Any images in the material are to be dropped while every line is retyped exactly.

Start of Raw data

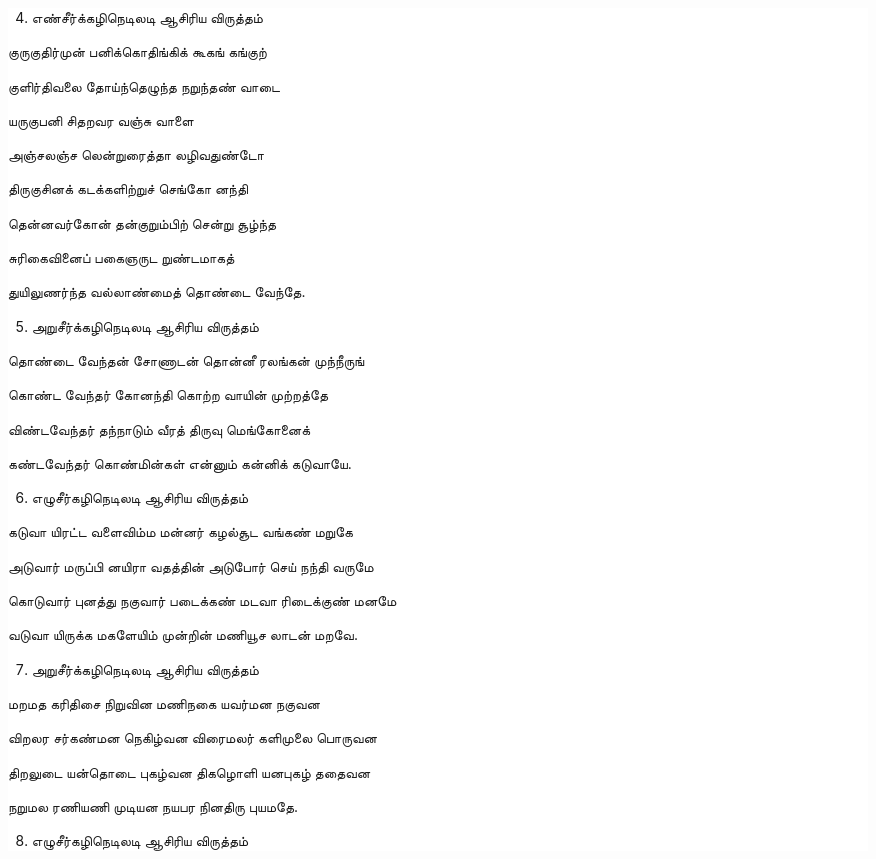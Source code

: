   

4. எண்சீர்க்கழிநெடிலடி ஆசிரிய விருத்தம்  

  

குருகுதிர்முன் பனிக்கொதிங்கிக் கூகங் கங்குற்  

  

குளிர்திவலை தோய்ந்தெழுந்த நறுந்தண் வாடை  

யருகுபனி சிதறவர வஞ்சு வாளை  

அஞ்சலஞ்ச லென்றுரைத்தா லழிவதுண்டோ  

திருகுசினக் கடக்களிற்றுச் செங்கோ னந்தி  

தென்னவர்கோன் தன்குறும்பிற் சென்று சூழ்ந்த  

சுரிகைவினைப் பகைஞருட றுண்டமாகத்  

துயிலுணர்ந்த வல்லாண்மைத் தொண்டை வேந்தே.  

  

5. அறுசீர்க்கழிநெடிலடி ஆசிரிய விருத்தம்  

  

தொண்டை வேந்தன் சோணாடன் தொன்னீ ரலங்கன் முந்நீருங்  

கொண்ட வேந்தர் கோனந்தி கொற்ற வாயின் முற்றத்தே  

விண்டவேந்தர் தந்நாடும் வீரத் திருவு மெங்கோனைக்  

கண்டவேந்தர் கொண்மின்கள் என்னும் கன்னிக் கடுவாயே.  

  

6. எழுசீர்கழிநெடிலடி ஆசிரிய விருத்தம்  

  

கடுவா யிரட்ட வளைவிம்ம மன்னர் கழல்சூட வங்கண் மறுகே  

அடுவார் மருப்பி னயிரா வதத்தின் அடுபோர் செய் நந்தி வருமே  

கொடுவார் புனத்து நகுவார் படைக்கண் மடவா ரிடைக்குண் மனமே  

வடுவா யிருக்க மகளேயிம் முன்றின் மணியூச லாடன் மறவே.  

  

7. அறுசீர்க்கழிநெடிலடி ஆசிரிய விருத்தம்  

  

மறமத கரிதிசை நிறுவின மணிநகை யவர்மன நகுவன  

விறலர சர்கண்மன நெகிழ்வன விரைமலர் களிமுலை பொருவன  

திறலுடை யன்தொடை புகழ்வன திகழொளி யனபுகழ் ததைவன  

நறுமல ரணியணி முடியன நயபர நினதிரு புயமதே.  

  

8. எழுசீர்கழிநெடிலடி ஆசிரிய விருத்தம்  

  
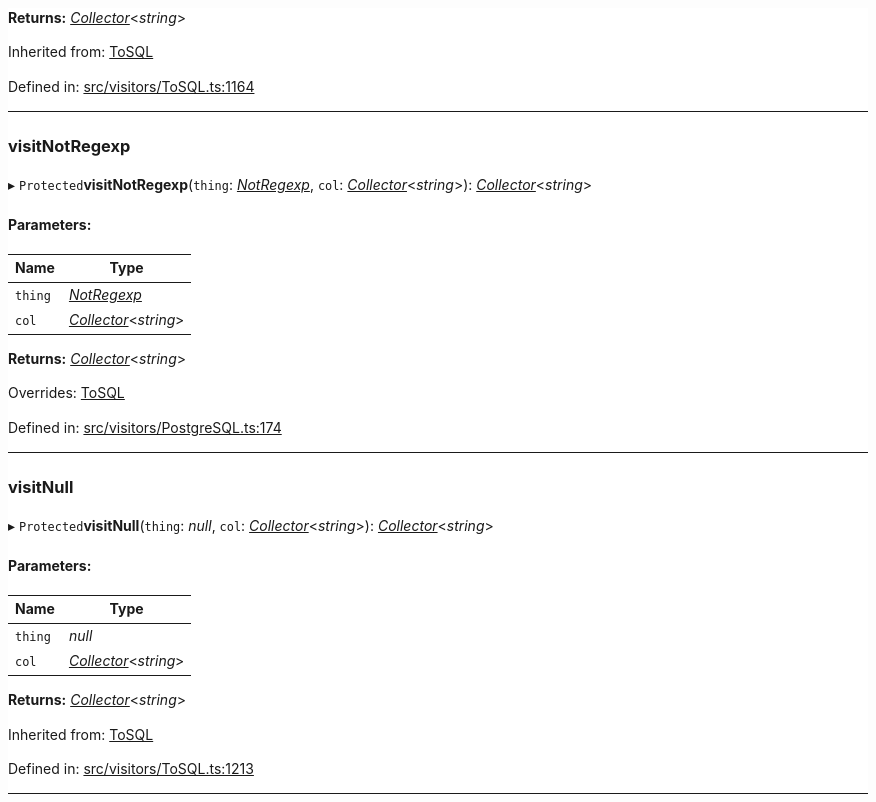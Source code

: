 **Returns:** [_Collector_](../interfaces/collectors.collector.md)<_string_\>

Inherited from: [ToSQL](visitors.tosql.md)

Defined in:
[src/visitors/ToSQL.ts:1164](https://github.com/sequeljs/ast/blob/8de61b1/src/visitors/ToSQL.ts#L1164)

---

### visitNotRegexp

▸ `Protected`**visitNotRegexp**(`thing`: [_NotRegexp_](nodes.notregexp.md),
`col`: [_Collector_](../interfaces/collectors.collector.md)<_string_\>):
[_Collector_](../interfaces/collectors.collector.md)<_string_\>

#### Parameters:

| Name    | Type                                                            |
| ------- | --------------------------------------------------------------- |
| `thing` | [_NotRegexp_](nodes.notregexp.md)                               |
| `col`   | [_Collector_](../interfaces/collectors.collector.md)<_string_\> |

**Returns:** [_Collector_](../interfaces/collectors.collector.md)<_string_\>

Overrides: [ToSQL](visitors.tosql.md)

Defined in:
[src/visitors/PostgreSQL.ts:174](https://github.com/sequeljs/ast/blob/8de61b1/src/visitors/PostgreSQL.ts#L174)

---

### visitNull

▸ `Protected`**visitNull**(`thing`: _null_, `col`:
[_Collector_](../interfaces/collectors.collector.md)<_string_\>):
[_Collector_](../interfaces/collectors.collector.md)<_string_\>

#### Parameters:

| Name    | Type                                                            |
| ------- | --------------------------------------------------------------- |
| `thing` | _null_                                                          |
| `col`   | [_Collector_](../interfaces/collectors.collector.md)<_string_\> |

**Returns:** [_Collector_](../interfaces/collectors.collector.md)<_string_\>

Inherited from: [ToSQL](visitors.tosql.md)

Defined in:
[src/visitors/ToSQL.ts:1213](https://github.com/sequeljs/ast/blob/8de61b1/src/visitors/ToSQL.ts#L1213)

---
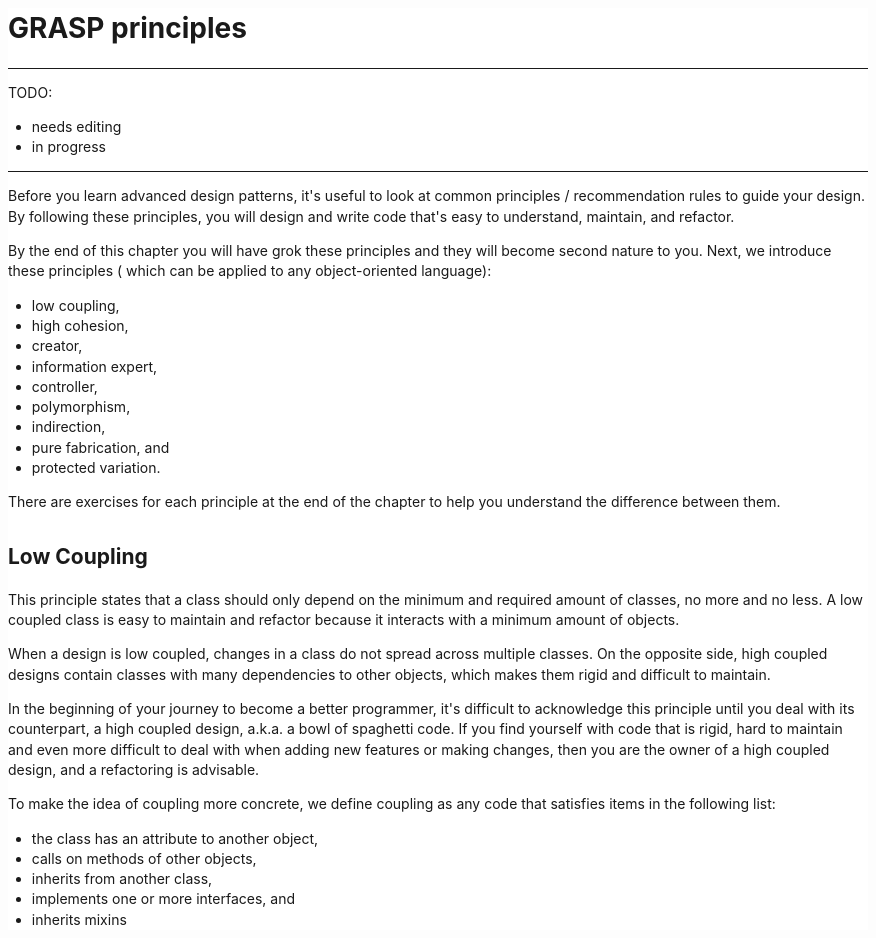 # GRASP principles

---
TODO:

* needs editing
* in progress

---

Before you learn advanced design patterns, it's useful to look at common principles / recommendation rules to guide your design. By following these principles, you will design and write code that's easy to understand, maintain, and refactor.

By the end of this chapter you will have grok these principles and they will become second nature to you. Next, we introduce these principles ( which can be applied to any object-oriented language):

- low coupling,
- high cohesion,
- creator, 
- information expert,
- controller,
- polymorphism, 
- indirection,
- pure fabrication, and 
- protected variation.

There are exercises for each principle at the end of the chapter to help you understand the difference between them.

## Low Coupling

This principle states that a class should only depend on the minimum and required amount of classes, no more and no less. A low coupled class is easy to maintain and refactor because it interacts with a minimum amount of objects. 

When a design is low coupled, changes in a class do not spread across multiple classes.
On the opposite side, high coupled designs contain classes with many dependencies to other objects, which makes them rigid and difficult to maintain.



In the beginning of your journey to become a better programmer, it's difficult to acknowledge this principle until you deal with its counterpart, a high coupled design, a.k.a. a bowl of spaghetti code. If you find yourself with code that is rigid, hard to maintain and even more difficult to deal with when adding new features or making changes, then you are the owner of a high coupled design, and a refactoring is advisable.

To make the idea of coupling more concrete, we define coupling as any code that satisfies items in the following list:

- the class has an attribute to another object,
- calls on methods of other objects, 
- inherits from another class,
- implements one or more interfaces, and
- inherits mixins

End of Raw data

- _Task solution_
Source code

:   

4. எண்சீர்க்கழிநெடிலடி ஆசிரிய விருத்தம்  

  

குருகுதிர்முன் பனிக்கொதிங்கிக் கூகங் கங்குற்  

  

குளிர்திவலை தோய்ந்தெழுந்த நறுந்தண் வாடை  

யருகுபனி சிதறவர வஞ்சு வாளை  

அஞ்சலஞ்ச லென்றுரைத்தா லழிவதுண்டோ  

திருகுசினக் கடக்களிற்றுச் செங்கோ னந்தி  

தென்னவர்கோன் தன்குறும்பிற் சென்று சூழ்ந்த  

சுரிகைவினைப் பகைஞருட றுண்டமாகத்  

துயிலுணர்ந்த வல்லாண்மைத் தொண்டை வேந்தே.  

  

5. அறுசீர்க்கழிநெடிலடி ஆசிரிய விருத்தம்  

  

தொண்டை வேந்தன் சோணாடன் தொன்னீ ரலங்கன் முந்நீருங்  

கொண்ட வேந்தர் கோனந்தி கொற்ற வாயின் முற்றத்தே  

விண்டவேந்தர் தந்நாடும் வீரத் திருவு மெங்கோனைக்  

கண்டவேந்தர் கொண்மின்கள் என்னும் கன்னிக் கடுவாயே.  

  

6. எழுசீர்கழிநெடிலடி ஆசிரிய விருத்தம்  

  

கடுவா யிரட்ட வளைவிம்ம மன்னர் கழல்சூட வங்கண் மறுகே  

அடுவார் மருப்பி னயிரா வதத்தின் அடுபோர் செய் நந்தி வருமே  

கொடுவார் புனத்து நகுவார் படைக்கண் மடவா ரிடைக்குண் மனமே  

வடுவா யிருக்க மகளேயிம் முன்றின் மணியூச லாடன் மறவே.  

  

7. அறுசீர்க்கழிநெடிலடி ஆசிரிய விருத்தம்  

  

மறமத கரிதிசை நிறுவின மணிநகை யவர்மன நகுவன  

விறலர சர்கண்மன நெகிழ்வன விரைமலர் களிமுலை பொருவன  

திறலுடை யன்தொடை புகழ்வன திகழொளி யனபுகழ் ததைவன  

நறுமல ரணியணி முடியன நயபர நினதிரு புயமதே.  

  

8. எழுசீர்கழிநெடிலடி ஆசிரிய விருத்தம்  

  
Source code

: **Returns:** [_Collector_](../interfaces/collectors.collector.md)<_string_\>

Inherited from: [ToSQL](visitors.tosql.md)

Defined in:
[src/visitors/ToSQL.ts:1164](https://github.com/sequeljs/ast/blob/8de61b1/src/visitors/ToSQL.ts#L1164)

---

### visitNotRegexp

▸ `Protected`**visitNotRegexp**(`thing`: [_NotRegexp_](nodes.notregexp.md),
`col`: [_Collector_](../interfaces/collectors.collector.md)<_string_\>):
[_Collector_](../interfaces/collectors.collector.md)<_string_\>

#### Parameters:

| Name    | Type                                                            |
| ------- | --------------------------------------------------------------- |
| `thing` | [_NotRegexp_](nodes.notregexp.md)                               |
| `col`   | [_Collector_](../interfaces/collectors.collector.md)<_string_\> |

**Returns:** [_Collector_](../interfaces/collectors.collector.md)<_string_\>

Overrides: [ToSQL](visitors.tosql.md)

Defined in:
[src/visitors/PostgreSQL.ts:174](https://github.com/sequeljs/ast/blob/8de61b1/src/visitors/PostgreSQL.ts#L174)

---

### visitNull

▸ `Protected`**visitNull**(`thing`: _null_, `col`:
[_Collector_](../interfaces/collectors.collector.md)<_string_\>):
[_Collector_](../interfaces/collectors.collector.md)<_string_\>

#### Parameters:

| Name    | Type                                                            |
| ------- | --------------------------------------------------------------- |
| `thing` | _null_                                                          |
| `col`   | [_Collector_](../interfaces/collectors.collector.md)<_string_\> |

**Returns:** [_Collector_](../interfaces/collectors.collector.md)<_string_\>

Inherited from: [ToSQL](visitors.tosql.md)

Defined in:
[src/visitors/ToSQL.ts:1213](https://github.com/sequeljs/ast/blob/8de61b1/src/visitors/ToSQL.ts#L1213)

---
 # GRASP principles

---
TODO:

* needs editing
* in progress

---

Before you learn advanced design patterns, it's useful to look at common principles / recommendation rules to guide your design. By following these principles, you will design and write code that's easy to understand, maintain, and refactor.

By the end of this chapter you will have grok these principles and they will become second nature to you. Next, we introduce these principles ( which can be applied to any object-oriented language):

- low coupling,
- high cohesion,
- creator, 
- information expert,
- controller,
- polymorphism, 
- indirection,
- pure fabrication, and 
- protected variation.

There are exercises for each principle at the end of the chapter to help you understand the difference between them.

## Low Coupling

This principle states that a class should only depend on the minimum and required amount of classes, no more and no less. A low coupled class is easy to maintain and refactor because it interacts with a minimum amount of objects. 

When a design is low coupled, changes in a class do not spread across multiple classes.
On the opposite side, high coupled designs contain classes with many dependencies to other objects, which makes them rigid and difficult to maintain.



In the beginning of your journey to become a better programmer, it's difficult to acknowledge this principle until you deal with its counterpart, a high coupled design, a.k.a. a bowl of spaghetti code. If you find yourself with code that is rigid, hard to maintain and even more difficult to deal with when adding new features or making changes, then you are the owner of a high coupled design, and a refactoring is advisable.

To make the idea of coupling more concrete, we define coupling as any code that satisfies items in the following list:

- the class has an attribute to another object,
- calls on methods of other objects, 
- inherits from another class,
- implements one or more interfaces, and
- inherits mixins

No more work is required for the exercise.